Ian Jorgensen (Blink)
A Low Hum
Inspired by Steve Albini’s essay, The Problem With Music, Ian Jorgensen – known as Blink – decided to write his own version, a version for New Zealand. He started the essay, or set of essays, a few years back – but as a big part of his solution was around how the venues could be doing a better job, or rather how someone could be doing a better job in running a venue (focussing on music, rather than booze) Blink put his money where his mouth was and created the venue Puppies. It was many things and among those things Puppies was a testing ground for Blink, a chance for him to put into practice the many theoretical concepts he’d created in writing the first part of the book; in touring bands around New Zealand and the world.

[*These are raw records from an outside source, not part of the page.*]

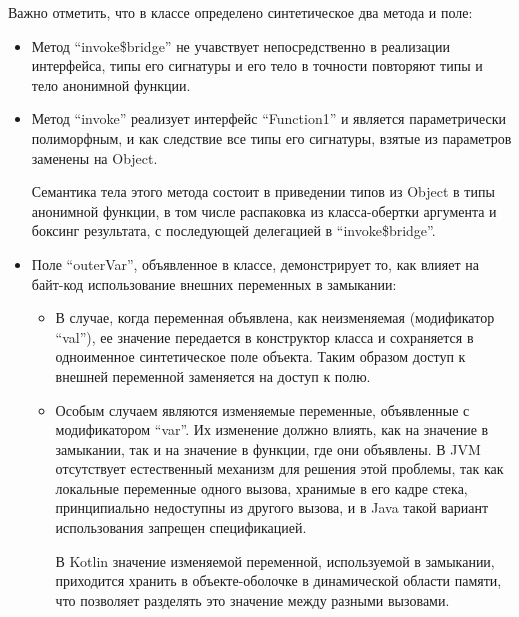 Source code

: Важно отметить, что в классе определено синтетическое два метода и поле:
\begin{itemize}
    \item Метод ``invoke\$bridge'' не учавствует непосредственно в реализации интерфейса, типы его
    сигнатуры и его тело в точности повторяют типы и тело анонимной функции.

    \item Метод ``invoke'' реализует интерфейс ``Function1'' и является параметрически полиморфным,
    и как следствие все типы его сигнатуры, взятые из параметров заменены на Object.

    Семантика тела этого метода состоит в приведении типов из Object в типы анонимной функции,
    в том числе распаковка из класса-обертки аргумента и боксинг результата, с последующей
    делегацией в ``invoke\$bridge''.

    \item Поле ``outerVar'', объявленное в классе, демонстрирует то, как влияет на байт-код
    использование внешних переменных в замыкании:
    \begin{itemize}
        \item В случае, когда переменная объявлена, как неизменяемая (модификатор ``val''), ее
        значение передается в конструктор класса и сохраняется в одноименное синтетическое поле
        объекта.
        Таким образом доступ к внешней переменной заменяется на доступ к полю.
        \item Особым случаем являются изменяемые переменные, объявленные с модификатором ``var''.
        Их изменение должно влиять, как на значение в замыкании, так и на значение в функции, где
        они объявлены. В JVM отсутствует естественный механизм для решения этой проблемы, так как
        локальные переменные одного вызова, хранимые в его кадре стека, принципиально недоступны
        из другого вызова, и в Java такой вариант использования запрещен спецификацией.

        В Kotlin значение изменяемой переменной, используемой в замыкании, приходится хранить
        в объекте-оболочке в динамической области памяти, что позволяет разделять это значение
        между разными вызовами.
    \end{itemize}
\end{itemize}
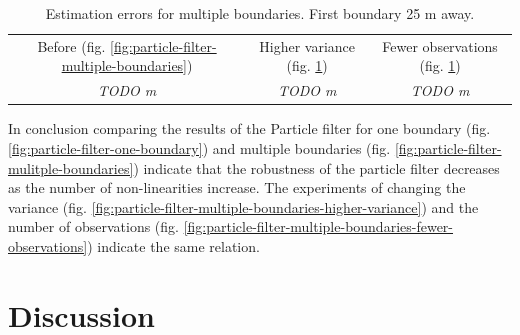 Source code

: \documentclass[conference]{IEEEtran}
\begin{document}
\begin{table}[htbp]
    \caption{Estimation errors for multiple boundaries. First boundary 25 m away.}
    \begin{center}
    \begin{tabular}{|c|c|c|}
    \cline{1-3}
		Before (fig. \ref{fig:particle-filter-multiple-boundaries}) & Higher variance (fig. \ref{}) & Fewer observations (fig. \ref{}) \\ %
    \cline{1-3} 
		\textit{TODO m} & \textit{TODO m} & \textit{TODO m} \\
    \hline
    \end{tabular}
    \label{tab:comparing-kalman-particle}
    \end{center}
\end{table}

In conclusion comparing the results of the Particle filter for one boundary (fig. \ref{fig:particle-filter-one-boundary}) and multiple boundaries (fig. \ref{fig:particle-filter-mulitple-boundaries}) indicate that the robustness of the particle filter decreases as the number of non-linearities increase.
The experiments of changing the variance (fig. \ref{fig:particle-filter-multiple-boundaries-higher-variance}) and the number of observations (fig. \ref{fig:particle-filter-multiple-boundaries-fewer-observations}) indicate the same relation.  



\section{Discussion}



\end{document}
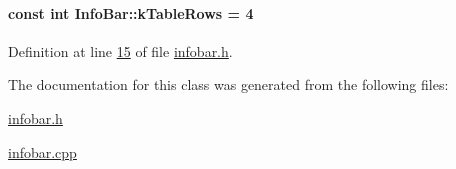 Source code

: \paragraph[{k\+Table\+Rows}]{\setlength{\rightskip}{0pt plus 5cm}const int Info\+Bar\+::k\+Table\+Rows = 4\hspace{0.3cm}{\ttfamily [static]}}\label{class_info_bar_ad54d2dd19a63caf9d2476aace60ae3c5}


Definition at line \hyperlink{infobar_8h_source_l00015}{15} of file \hyperlink{infobar_8h_source}{infobar.\+h}.



The documentation for this class was generated from the following files\+:\begin{DoxyCompactItemize}
\item 
\hyperlink{infobar_8h}{infobar.\+h}\item 
\hyperlink{infobar_8cpp}{infobar.\+cpp}\end{DoxyCompactItemize}
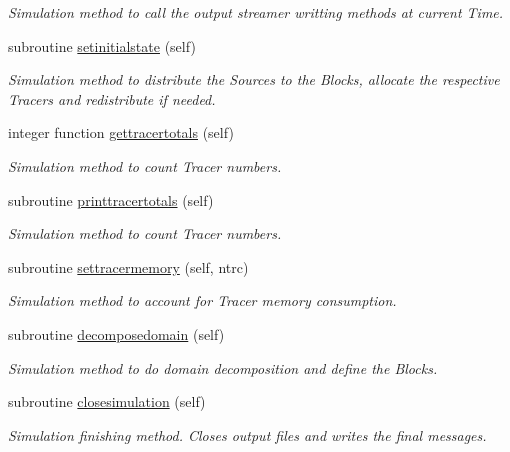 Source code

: \begin{DoxyCompactItemize}
\begin{DoxyCompactList}\small\item\em Simulation method to call the output streamer writting methods at current Time. \end{DoxyCompactList}\item 
subroutine \mbox{\hyperlink{namespacesimulation__mod_a447c6d709de6aa360a65d39d660e627b}{setinitialstate}} (self)
\begin{DoxyCompactList}\small\item\em Simulation method to distribute the Sources to the Blocks, allocate the respective Tracers and redistribute if needed. \end{DoxyCompactList}\item 
integer function \mbox{\hyperlink{namespacesimulation__mod_a0ad485eab624ffa4df282f1da8d9f214}{gettracertotals}} (self)
\begin{DoxyCompactList}\small\item\em Simulation method to count Tracer numbers. \end{DoxyCompactList}\item 
subroutine \mbox{\hyperlink{namespacesimulation__mod_aba126a8e0575cabb3bef6ab395002b3c}{printtracertotals}} (self)
\begin{DoxyCompactList}\small\item\em Simulation method to count Tracer numbers. \end{DoxyCompactList}\item 
subroutine \mbox{\hyperlink{namespacesimulation__mod_acc5fa823c8dd599de8feda8988c224f2}{settracermemory}} (self, ntrc)
\begin{DoxyCompactList}\small\item\em Simulation method to account for Tracer memory consumption. \end{DoxyCompactList}\item 
subroutine \mbox{\hyperlink{namespacesimulation__mod_a2b8198a9fb3f7671c6b45192a0b9740c}{decomposedomain}} (self)
\begin{DoxyCompactList}\small\item\em Simulation method to do domain decomposition and define the Blocks. \end{DoxyCompactList}\item 
subroutine \mbox{\hyperlink{namespacesimulation__mod_a4285722eaa589fa671233554b54c74f8}{closesimulation}} (self)
\begin{DoxyCompactList}\small\item\em Simulation finishing method. Closes output files and writes the final messages. \end{DoxyCompactList}\end{DoxyCompactItemize}


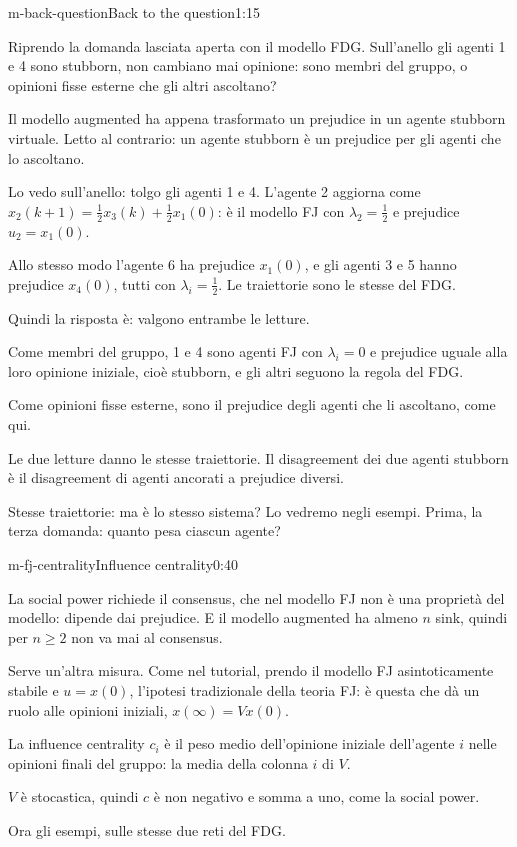 \begin{slidedue}{m-back-question}{Back to the question}{1:15}
  \begin{discorso}
    \item Riprendo la domanda lasciata aperta con il modello FDG. Sull'anello gli agenti 1 e 4 sono stubborn, non cambiano mai opinione: sono membri del gruppo, o opinioni fisse esterne che gli altri ascoltano?
    \item Il modello augmented ha appena trasformato un prejudice in un agente stubborn virtuale. Letto al contrario: un agente stubborn è un prejudice per gli agenti che lo ascoltano.
    \item Lo vedo sull'anello: tolgo gli agenti 1 e 4. L'agente 2 aggiorna come $x_2(k+1)=\tfrac12x_3(k)+\tfrac12x_1(0)$: è il modello FJ con $\lambda_2=\tfrac12$ e prejudice $u_2=x_1(0)$.
    \item Allo stesso modo l'agente 6 ha prejudice $x_1(0)$, e gli agenti 3 e 5 hanno prejudice $x_4(0)$, tutti con $\lambda_i=\tfrac12$. Le traiettorie sono le stesse del FDG.
    \item \clic Quindi la risposta è: valgono entrambe le letture.
    \item Come membri del gruppo, 1 e 4 sono agenti FJ con $\lambda_i=0$ e prejudice uguale alla loro opinione iniziale, cioè stubborn, e gli altri seguono la regola del FDG.
    \item Come opinioni fisse esterne, sono il prejudice degli agenti che li ascoltano, come qui.
    \item Le due letture danno le stesse traiettorie. Il disagreement dei due agenti stubborn è il disagreement di agenti ancorati a prejudice diversi.
    \item Stesse traiettorie: ma è lo stesso sistema? Lo vedremo negli esempi. Prima, la terza domanda: quanto pesa ciascun agente?
  \end{discorso}
\end{slidedue}

\begin{slide}{m-fj-centrality}{Influence centrality}{0:40}
  \begin{discorso}
    \item La social power richiede il consensus, che nel modello FJ non è una proprietà del modello: dipende dai prejudice. E il modello augmented ha almeno $n$ sink, quindi per $n\ge2$ non va mai al consensus.
    \item Serve un'altra misura. Come nel tutorial, prendo il modello FJ asintoticamente stabile e $u=x(0)$, l'ipotesi tradizionale della teoria FJ: è questa che dà un ruolo alle opinioni iniziali, $x(\infty)=Vx(0)$.
    \item La influence centrality $c_i$ è il peso medio dell'opinione iniziale dell'agente $i$ nelle opinioni finali del gruppo: la media della colonna $i$ di $V$.
    \item $V$ è stocastica, quindi $c$ è non negativo e somma a uno, come la social power.
    \item Ora gli esempi, sulle stesse due reti del FDG.
  \end{discorso}
\end{slide}

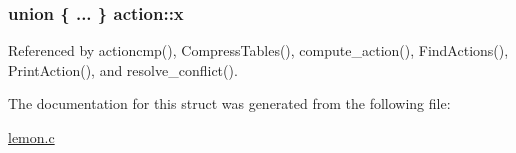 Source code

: \hypertarget{structaction_ac107dc4c91dd2415581d1f1264ccc92b}{
\subsubsection[{x}]{\setlength{\rightskip}{0pt plus 5cm}union \{ ... \}   action\-::x}}\label{structaction_ac107dc4c91dd2415581d1f1264ccc92b}


Referenced by actioncmp(), Compress\-Tables(), compute\-\_\-action(), Find\-Actions(), Print\-Action(), and resolve\-\_\-conflict().



The documentation for this struct was generated from the following file\-:\begin{DoxyCompactItemize}
\item 
\hyperlink{lemon_8c}{lemon.\-c}\end{DoxyCompactItemize}
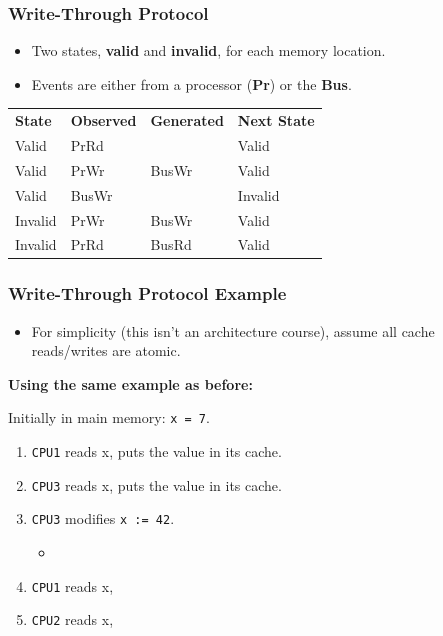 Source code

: \begin{frame}
  \frametitle{Write-Through Protocol}

  
  \begin{itemize}
    \item Two states, {\bf valid} and {\bf invalid}, for each memory location.
    \item Events are either from a processor ({\bf Pr}) or the {\bf Bus}.
  \end{itemize}
  \vfill
  \begin{center}
    \begin{tabular}{llll}
      {\bf State} & {\bf Observed} & {\bf Generated} & {\bf Next State}\\
      Valid   & PrRd  &       & Valid\\
      Valid   & PrWr  & BusWr & Valid\\
      Valid   & BusWr &       & Invalid\\
      Invalid & PrWr  & BusWr & Valid\\
      Invalid & PrRd  & BusRd & Valid\\
    \end{tabular}
  \end{center}
  
\end{frame}

\begin{frame}
  \frametitle{Write-Through Protocol Example}

  

  \begin{itemize}
    \item For simplicity (this isn't an architecture course), assume all cache
      reads/writes are atomic.
  \end{itemize}
  \vfill
  {\bf Using the same example as before:}

  Initially in main memory: {\tt x = 7}.

  \begin{enumerate}
    \item {\tt CPU1} reads x, puts the value in its cache. 
    \item {\tt CPU3} reads x, puts the value in its cache. 
    \item {\tt CPU3} modifies {\tt x := 42}. 
      \begin{itemize}
        \item {}
      \end{itemize}
    \item {\tt CPU1} reads x, 
    \item {\tt CPU2} reads x, 
  \end{enumerate}
  
\end{frame}

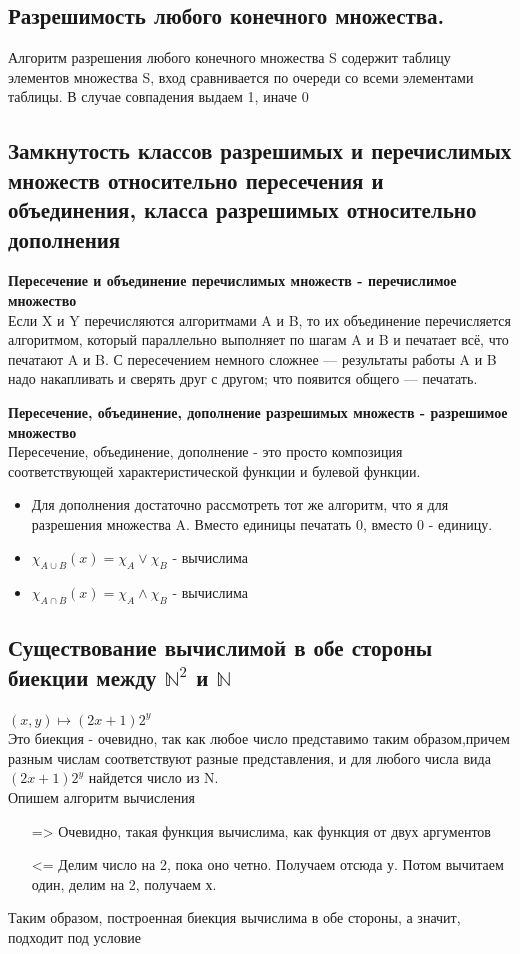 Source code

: \subsection{Разрешимость любого конечного множества.}
Алгоритм разрешения любого конечного множества S содержит таблицу элементов множества S, вход сравнивается по очереди со всеми элементами таблицы. В случае совпадения выдаем 1, иначе 0

\subsection{Замкнутость классов разрешимых и перечислимых множеств относительно пересечения и объединения, класса разрешимых относительно дополнения}
\textbf{Пересечение и объединение перечислимых множеств - перечислимое множество}
\\
Если X и Y перечисляются алгоритмами A и B, то их объединение перечисляется алгоритмом, который параллельно выполняет по шагам A и B и печатает всё, что печатают A и B. С пересечением немного сложнее — результаты работы A и B надо накапливать и сверять друг с другом; что появится общего — печатать.

\textbf{Пересечение, объединение, дополнение разрешимых множеств - разрешимое множество}\\
Пересечение, объединение, дополнение - это просто композиция соответствующей характеристической функции и булевой функции.
\begin{itemize}
    \item Для дополнения достаточно рассмотреть тот же алгоритм, что я для разрешения множества A. Вместо единицы печатать 0, вместо 0 - единицу.
    \item $\chi_{A \cup B}(x) = \chi_A \vee \chi_B$ - вычислима
    \item $\chi_{A \cap B}(x) = \chi_A \wedge \chi_B$ - вычислима
\end{itemize}

\subsection{Существование вычислимой в обе стороны биекции между $\mathbb{N}^2$ и $\mathbb{N}$}
$(x,y) \mapsto (2x + 1)2^y$
\\
Это биекция - очевидно, так как любое число представимо таким образом,причем разным числам соответствуют разные представления, и для любого числа вида $(2x + 1)2^y$ найдется число из N. 
\\
Опишем алгоритм вычисления
\begin{itemize}
    \item [=>] Очевидно, такая функция вычислима, как функция от двух аргументов
    \item[<=] Делим число на 2, пока оно четно. Получаем отсюда у. Потом вычитаем один, делим на 2, получаем х. 
\end{itemize}
Таким образом, построенная биекция вычислима в обе стороны, а значит, подходит под условие

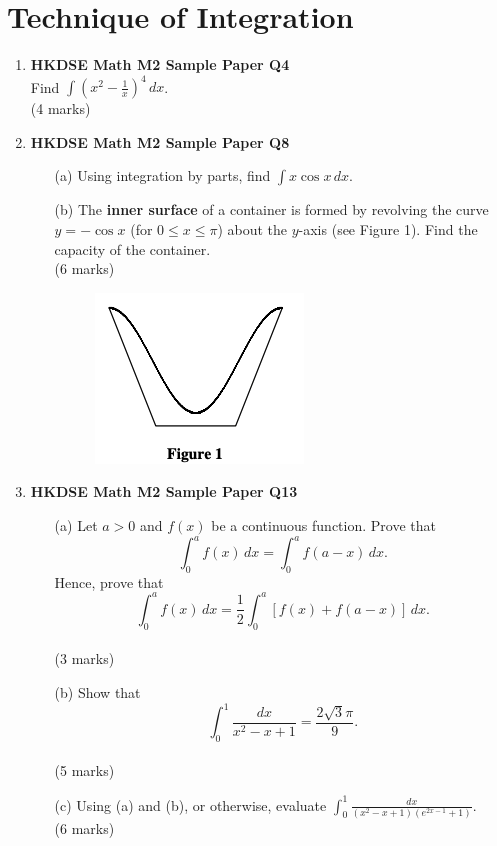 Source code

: \documentclass{report}
\begin{document}
\chapter{Technique of Integration}
\begin{enumerate}
	\item \textbf{HKDSE Math M2 Sample Paper Q4}\\
	Find $\displaystyle\int\left(x^2-\frac{1}{x}\right)^4 \,dx$. \\(4 marks)

	\item \textbf{HKDSE Math M2 Sample Paper Q8}
	\begin{enumerate}
		\item [(a)]Using integration by parts, find $\displaystyle\int x\cos{x}\,dx$. 
		\item [(b)]The \textbf{inner surface} of a container is formed by revolving the curve $y = -\cos{x}$ (for $0 \leq x \leq \pi$) about the $y$-axis (see Figure 1). Find the capacity of the container. \\(6 marks)
		\begin{figure}[H]
			\centering
			\includegraphics[width = .3\linewidth]{SPFigure1}
		\end{figure}
	\end{enumerate}

	\item \textbf{HKDSE Math M2 Sample Paper Q13}
	\begin{enumerate}
		\item[(a)]Let $a > 0$ and $f(x)$ be a continuous function. Prove that $$\displaystyle\int_{0}^a f(x) \,dx = \int_{0}^a f(a-x) \,dx.$$
		Hence, prove that $$\displaystyle\int_{0}^a f(x) \,dx = \frac{1}{2}\int_{0}^a [f(x) + f(a-x)] \,dx.$$ \\(3 marks)
		\item[(b)]Show that $$\displaystyle\int_0^1 \frac{dx}{x^2-x+1} = \frac{2\sqrt{3}\pi}{9}.$$ \\(5 marks)
		\item[(c)]Using (a) and (b), or otherwise, evaluate $\displaystyle\int_0^1 \frac{dx}{(x^2-x+1)(e^{2x-1}+1)}$. \\(6 marks)
	\end{enumerate}


\end{enumerate}
\end{document}
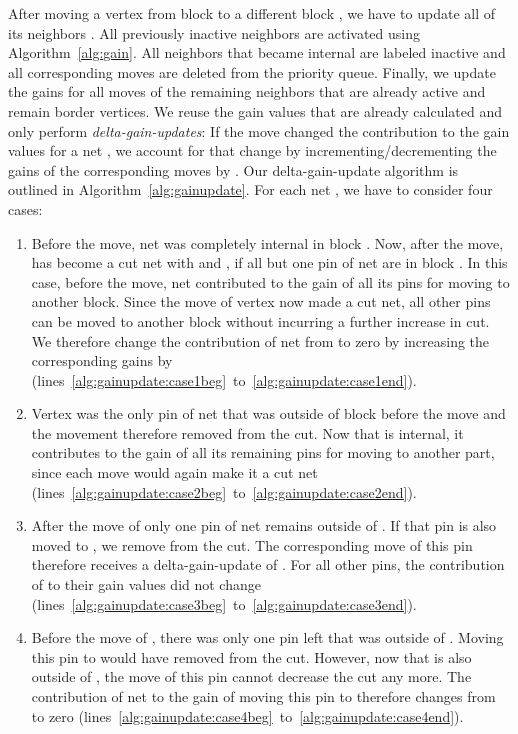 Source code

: \documentclass[runningheads,a4paper]{llncs}
\newcommand{\sschl}[1]{{\color{ForestGreen}[SS: #1]}}
\renewcommand{\sschl}[1]{}
\begin{document}
After moving a vertex  from block  to a different block , we have to update all of its neighbors  . 
All previously inactive neighbors are activated using Algorithm~\ref{alg:gain}. 
All neighbors that became internal are labeled inactive and all corresponding moves are deleted from the priority queue.
Finally,  we update the gains for all moves of the remaining neighbors that are already active and remain border vertices. 
We reuse the gain values that are already calculated and only perform \emph{delta-gain-updates}: 
If the move changed the contribution to the gain values for a net , we
account for that change by incrementing/decrementing the gains of the corresponding moves by . 
Our delta-gain-update algorithm is outlined in Algorithm~\ref{alg:gainupdate}. For each net , we have to consider four cases: \sschl{For TR, i could make a picture to show these cases}

\begin{enumerate}
\item Before the move, net  was completely internal in block . Now, after the move,  has become a cut net with  and , if all but one pin of net  are in block .
  In this case, before the move, net  contributed  to the gain of all its pins for moving to another block.
  Since the move of vertex  now made  a cut net, all other pins can be moved to another block without incurring a further increase in cut. We therefore change the contribution
  of net  from  to zero by increasing the corresponding gains by  (lines~\ref{alg:gainupdate:case1beg}~to~\ref{alg:gainupdate:case1end}).
\item Vertex  was the only pin of net  that was outside of block  before the move and the movement therefore removed  from the cut. 
  Now that  is internal, it contributes  to the gain of all its remaining pins for moving to another part, 
  since each move would again make it a cut net (lines~\ref{alg:gainupdate:case2beg}~to~\ref{alg:gainupdate:case2end}).
\item After the move of  only one pin of net  remains outside of . If that pin is also moved to , we remove  from the cut. 
  The corresponding move of this pin therefore receives a delta-gain-update of . For all other pins, the contribution of  to their gain values did not change 
  (lines~\ref{alg:gainupdate:case3beg}~to~\ref{alg:gainupdate:case3end}).
\item Before the move of , there was only one pin left that was outside of . Moving this pin to  would have removed  from the cut.
  However, now that  is also outside of , the move of this pin cannot decrease the cut any more. The contribution of net  to the gain of moving this pin to  
  therefore changes from  to zero (lines~\ref{alg:gainupdate:case4beg}~to~\ref{alg:gainupdate:case4end}).
\end{enumerate}
\end{document}
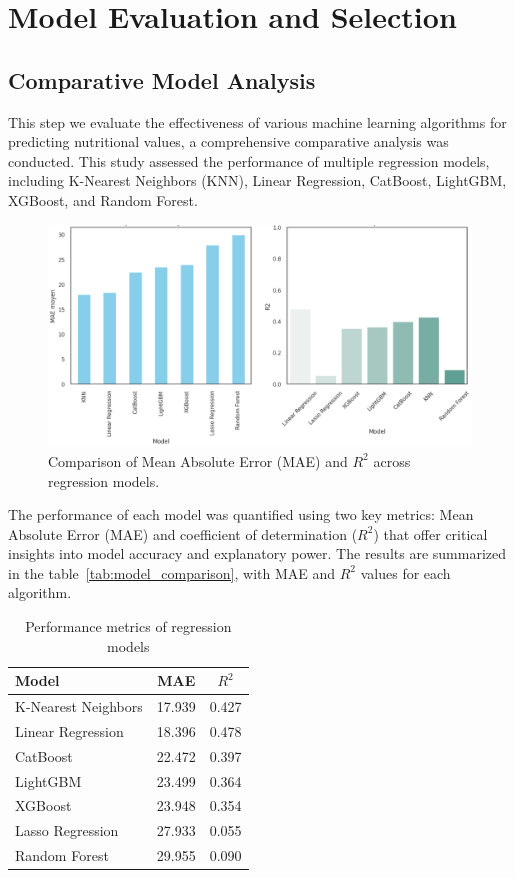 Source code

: \section{Model Evaluation and Selection}

\subsection{Comparative Model Analysis}
\par This step we evaluate the effectiveness of various machine learning algorithms for predicting nutritional values, a comprehensive comparative analysis was conducted. This study assessed the performance of multiple regression models, including K-Nearest Neighbors (KNN), Linear Regression, CatBoost, LightGBM, XGBoost, and Random Forest.
\begin{figure}[H]
    \centering
    \includegraphics[width=1.15\linewidth]{images/mae_r2_comparison.png}
    \caption{Comparison of Mean Absolute Error (MAE) and \(R^2\) across regression models.}
    \label{fig:model_comparison}
\end{figure}

The performance of each model was quantified using two key metrics: Mean Absolute Error (MAE) and coefficient of determination ($R^2$) that offer critical insights into model accuracy and explanatory power. The results are summarized in the table~\ref{tab:model_comparison}, with MAE and \(R^2\) values for each algorithm.

\begin{table}[H]
    \centering
    \caption{Performance metrics of regression models}
    \begin{tabular}{lcc}
        \toprule
        \textbf{Model} & \textbf{MAE} & \textbf{\(R^2\)} \\
        \midrule
        K-Nearest Neighbors & 17.939 & 0.427 \\
        Linear Regression & 18.396 & 0.478 \\
        CatBoost & 22.472 & 0.397 \\
        LightGBM & 23.499 & 0.364 \\
        XGBoost & 23.948 & 0.354 \\
        Lasso Regression &  27.933 & 0.055 \\
        Random Forest & 29.955 & 0.090 \\
        \bottomrule
    \end{tabular}
\end{table}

Jorgensen’s caffeinated writing style will not win any prizes but what is far more important is his audience – he’s created a cult of fans and bands and music-followers know that chief amongst his concerns always is the music: it’s about creating a space – a place – for music. Everything from the little details (making sure there is scrap paper and pens in the green room so that an artist can draft a setlist) through to the very important things (having a green room, creating a stage, making a space that sounds good, eschewing venue hire) is part of Blink’s focus. His main mission with Puppies was to create a venue where the music was first and foremost, where gigs started on time – early, preferably. Or at least they stuck to their advertised set-times. And the plan was to always put on a good show that didn’t break the budget.
Puppies has recently closed – the end of what Jorgensen concludes was a successful experiment. In the book he tells us he wiped his debt, and walked away happy, no longer wanting to be a venue manager or publican; accepting, for the time that he was there that it would be required of him but never wanting to be defined in that one role.
It’s a time for reflection for Blink – he’s wrapped up his annual Camp A Low Hum, chapters are being closed off. He will always have irons in the fire. But for now if you’re a musician or a passionate support of music in New Zealand you owe it yourself to read this book. It’s available via Blink’s A Low Hum website – at fixed price for the hard copy or via donation for the e-reader version.
The version I read was riddled with typos and normally that would make me pretty unhappy. I could look past them because of the spirit in which the book is intended. Here is someone passing on what they know, what they’ve experienced, a memoir of a short – busy – time around what they’ve created. And the second half of the book – Why I Started And Ran Puppies draws on the first half (The Problem With Music In New Zealand and How To Fix It) without too much in the way of repetition. In fact it’s best to understand this as a 2-for-1 or 2-in-1; two sets of essays that are of course connected. In some cases there are answers in the second section for questions posed in the first but where the conclusion is something of a back-pat for setting up a successful venue and walking away (I’d still argue it couldn’t truly be called a success – successful venues are not shut down within two years, the owner might walk away but the brand is continued, sold on, maintained by someone else) it’s the first half of the book I was most interested in.
Here Blink looks at problems around late starting times and a culture of drinking in New Zealand – he talks of the live music industry handing itself over to the breweries. He shows some ways this could be changed, where relevant he supplies examples of successful tours he’s been involved with, shows he’s created. But again, it’s not just about the back-pat. The interesting moments are in the breakdowns, of particular interest to everyone should be Jorgensen’s frustration with APRA, explaining a rigged system that demands money in arbitrary amounts, a very archaic approach still trundled out in this post-Empire world.
This is why you should buy this book – and support Blink’s agenda. Not because he has every answer. Not because he is 100% correct. Not even so that he can install a decent spellcheck – you need this book because its goal is to create and further the dialogue around the frustrating issues in a small country with an old guard that clings to established rituals. It furthers the dialogue, it shows examples from real-world experience and the aim, always, is to promote and share, to enrich – to hope for a new gigging world where we can turn up to shows at a reasonable hour. Where we can see musicians that have been looked after by the venue and then in turn slog it out to put on the best show they can for themselves and for the venue. And always for the audience. To nurture audiences that care about music over and above boozing. Idealistic? Of course!
Blink’s at his best when he is celebrating the culture he’s had a huge hand in creating. Whether you’re at all interested in the bands he has focussed on is irrelevant – there are plenty of ideas here – in an easy read, a worthy, slim volume. It should give the musicians, audiences and venue operators all something to think about, and often something to strive towards.
I applaud him for his efforts here – and I consider the book a must-read.